Escribo esto desde una banca de la Catedral Metropolitana de San José. Veo los carros pasar, los deambulantes cruzar la plaza con ese paso que no es prisa ni pausa, sino algo más parecido al cansancio. La ciudad respira, es decir, inhala y exhala, y eso basta para certificar que está viva.

Pero en el sentido moral, no estoy tan seguro.

Pienso inevitablemente en Conversación en La Catedral, en ese inicio que huele a país desorientado, a un pueblo que dejó de reconocerse a sí mismo. “¿En qué momento se había jodido el Perú?”. Esa es la pregunta que Vargas Llosa se hacía por medio de su ficción. Desde esta Catedral, mirando un San José que ya no sé si late o simplemente funciona, me pregunto si no hemos empezado a extraviarnos de la misma forma silenciosa. En mi mente se forma un paralelismo incómodo, porque es real.

Hubo un tiempo en que la ciudad se atrevió a iluminarse antes que muchas capitales del mundo. Qué irónico que, casi doscientos años después, aquella lobreguez relegada por nuestros antepasados se nos herede de manera metafórica. Se nota en las fachadas grises, en el miedo colectivo que genera el crimen, en el ánimo apagado de la gente.

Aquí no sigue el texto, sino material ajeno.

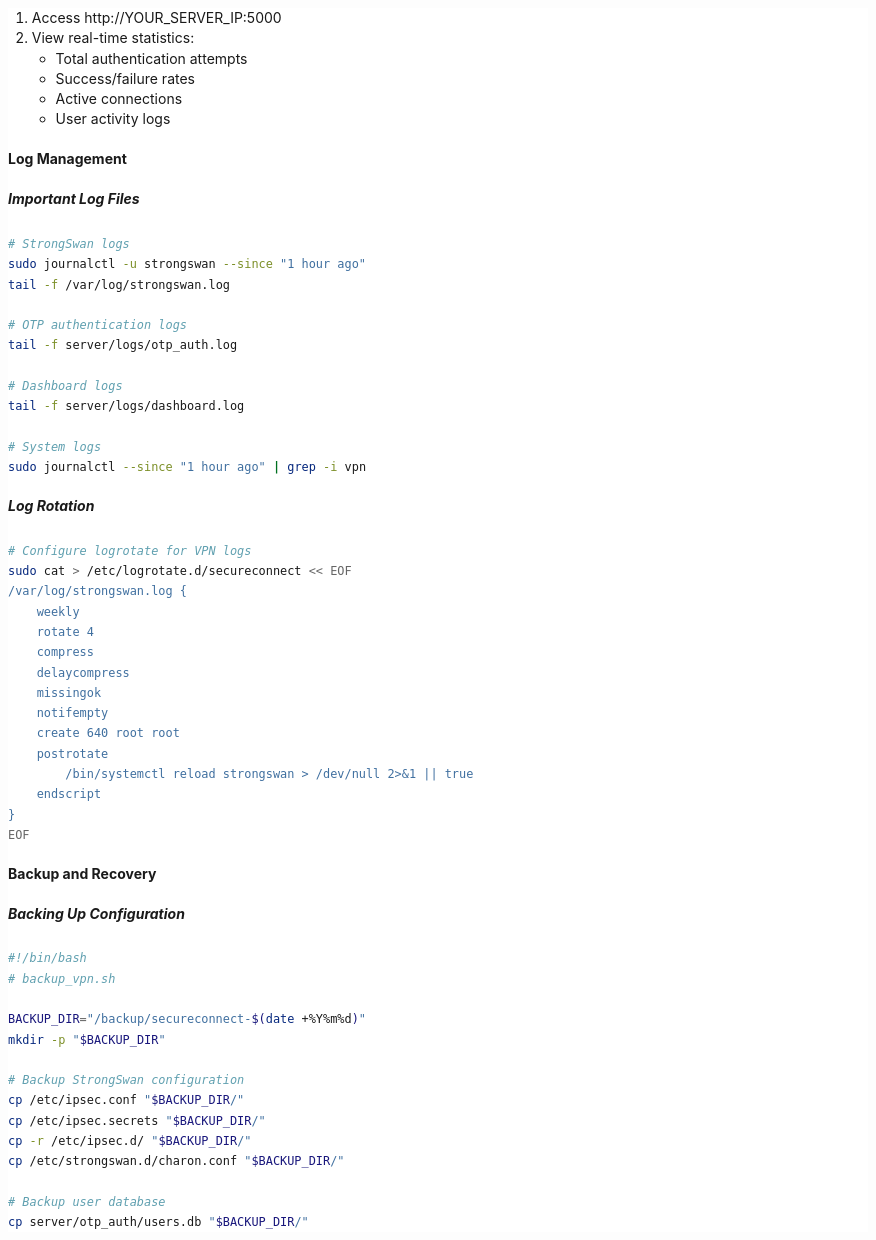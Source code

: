 1. Access http://YOUR_SERVER_IP:5000
2. View real-time statistics:
   - Total authentication attempts
   - Success/failure rates
   - Active connections
   - User activity logs

#### Log Management

##### Important Log Files

```bash
# StrongSwan logs
sudo journalctl -u strongswan --since "1 hour ago"
tail -f /var/log/strongswan.log

# OTP authentication logs
tail -f server/logs/otp_auth.log

# Dashboard logs
tail -f server/logs/dashboard.log

# System logs
sudo journalctl --since "1 hour ago" | grep -i vpn
```

##### Log Rotation

```bash
# Configure logrotate for VPN logs
sudo cat > /etc/logrotate.d/secureconnect << EOF
/var/log/strongswan.log {
    weekly
    rotate 4
    compress
    delaycompress
    missingok
    notifempty
    create 640 root root
    postrotate
        /bin/systemctl reload strongswan > /dev/null 2>&1 || true
    endscript
}
EOF
```

#### Backup and Recovery

##### Backing Up Configuration

```bash
#!/bin/bash
# backup_vpn.sh

BACKUP_DIR="/backup/secureconnect-$(date +%Y%m%d)"
mkdir -p "$BACKUP_DIR"

# Backup StrongSwan configuration
cp /etc/ipsec.conf "$BACKUP_DIR/"
cp /etc/ipsec.secrets "$BACKUP_DIR/"
cp -r /etc/ipsec.d/ "$BACKUP_DIR/"
cp /etc/strongswan.d/charon.conf "$BACKUP_DIR/"

# Backup user database
cp server/otp_auth/users.db "$BACKUP_DIR/"

```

San José, epicentro de la juventud capitalina en sus sodas, arrastraba a los jóvenes hacia las grandes preguntas del tiempo. En el 66, por ejemplo, elegir significaba realmente tomar postura: la visión estatista de Oduber o el liberalismo novedoso de Trejos, en lo que, hasta el día de hoy, fueron quizás las elecciones más filosóficamente cargadas de la Segunda República.

Ese país existió.

Pero algo se quebró. El inicio del siglo trajo un estilo nuevo: más chabacano, más superficial, más entregado al ruido que a la razón. Ataques al cuerpo, no al argumento. Frases vacías. Un circo donde gana quien más escándalo produce. Y nosotros, voluntariamente, hemos sido rehenes de ese deterioro.

Cuando tanto el individuo como el colectivo pierden su coherencia ideológica, se pierde el rumbo y se pierde la consecuencia.

Hace unas noches, después de visitar a un amigo en La Sabana, volví al carro con la tranquilidad automática de quien repite un gesto cotidiano. Y ahí estaba: ventana violentada, lo de adentro robado, la confirmación silenciosa de que ya nada es predecible. No fue metáfora; fue realidad. Una de esas pequeñas renuncias que vamos aceptando sin darnos cuenta, como si fuesen el precio inevitable de la modernidad y no el síntoma de un país que se descose.

Regreso a la Catedral y vuelvo a la misma pregunta que llevaba días rondándome:

  • ¿En qué momento perdimos esa paz serena que creíamos un derecho natural?
  • ¿En qué momento dejamos que los valores que sostenían nuestra vida cívica se volvieran decorado?

No tengo una respuesta exacta, quizá nadie la tenga, pero sospecho que la caída empezó mucho antes del crimen, mucho antes de mi carro violentado. Empezó cuando dejamos de creer en algo. Cuando abandonamos las ideas grandes, las discusiones serias, las convicciones que daban forma al país. La seguridad es solo el síntoma; la pérdida ideológica fue la primera grieta.

Costa Rica no cayó de golpe.

Se fue desvaneciendo, como se desvanecen las ciudades que dejan de soñar y empiezan solo a sobrevivir.

Y ahora la pregunta final, la que espero no tengamos que contestar cuando ya sea tarde: lo que se perdió… ¿quién lo va a reclamar?